Are current regulations sufficient to address the problem of falsified medical devices? A report published by the committee investigating medical product crime uncovered conflicting views among European member states. 

The recent report from the Committee of Experts on Minimising Public Health Risk Posed by Falsification of Medical Products and Similar Crimes (CD-P-PH/CMED) confirmed falsified medical devices have been identified across Europe. Yet, there are few investigations and even fewer prosecutions.

Its recently published report aims to raise awareness and encourage concrete action to address the issue, given the extreme lack of data and awareness for falsified medical devices.

When asked if the regulations were sufficient to address the problem of falsified medical devices, respondent countries gave varied and conflicting responses. While some countries simply stated it was “too early” to say, others commented that the regulations are not being used to their full potential.

The Medical Device Regulation (MDR) regulates falsified medical devices in all surveyed countries, however some countries also have additional national regulations in place.

Falsified medicines benefit from well determined requirements and enforcement across legislation, procedures, and responsibilities, specialist medical device consultant Matt Burton highlighted. But for falsified medical devices, “there is a much lower level of rigor applied” despite the same potential risk to patient, Burton concluded.

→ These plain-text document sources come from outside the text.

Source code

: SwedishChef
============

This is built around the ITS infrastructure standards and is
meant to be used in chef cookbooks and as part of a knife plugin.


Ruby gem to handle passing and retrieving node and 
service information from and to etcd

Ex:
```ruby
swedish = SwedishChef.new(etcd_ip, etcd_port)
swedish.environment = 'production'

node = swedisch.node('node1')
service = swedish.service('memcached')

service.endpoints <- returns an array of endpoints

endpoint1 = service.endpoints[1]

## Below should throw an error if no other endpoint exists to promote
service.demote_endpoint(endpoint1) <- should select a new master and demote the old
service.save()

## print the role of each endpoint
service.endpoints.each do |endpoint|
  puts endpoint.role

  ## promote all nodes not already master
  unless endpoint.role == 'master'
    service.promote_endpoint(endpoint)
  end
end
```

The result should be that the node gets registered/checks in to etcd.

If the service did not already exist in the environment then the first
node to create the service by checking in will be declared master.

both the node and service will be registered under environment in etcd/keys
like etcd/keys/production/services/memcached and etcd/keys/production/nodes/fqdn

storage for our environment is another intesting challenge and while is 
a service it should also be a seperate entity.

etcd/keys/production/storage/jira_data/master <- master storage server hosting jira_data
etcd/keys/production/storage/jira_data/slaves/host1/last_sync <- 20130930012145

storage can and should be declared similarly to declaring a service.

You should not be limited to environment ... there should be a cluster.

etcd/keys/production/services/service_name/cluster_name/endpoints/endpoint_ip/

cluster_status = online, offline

Falsified medical devices create various issues: not only can they fail to treat or prevent disease, posing significant risk to the patient, but they waste resources and lead to a loss of public confidence in healthcare providers.

The issue of falsified medical devices is significant and requires urgent attention, as reported by the World Health Organization.

How Does The MDR Regulate Falsified Medical Devices?

Several countries surveyed by the CD-P-PH/CMED indicated that it was “too early to assess whether it [the MDR] was sufficient to address the problem of falsification.” Others commented that the EU’s regulations were not used to their “full potential”.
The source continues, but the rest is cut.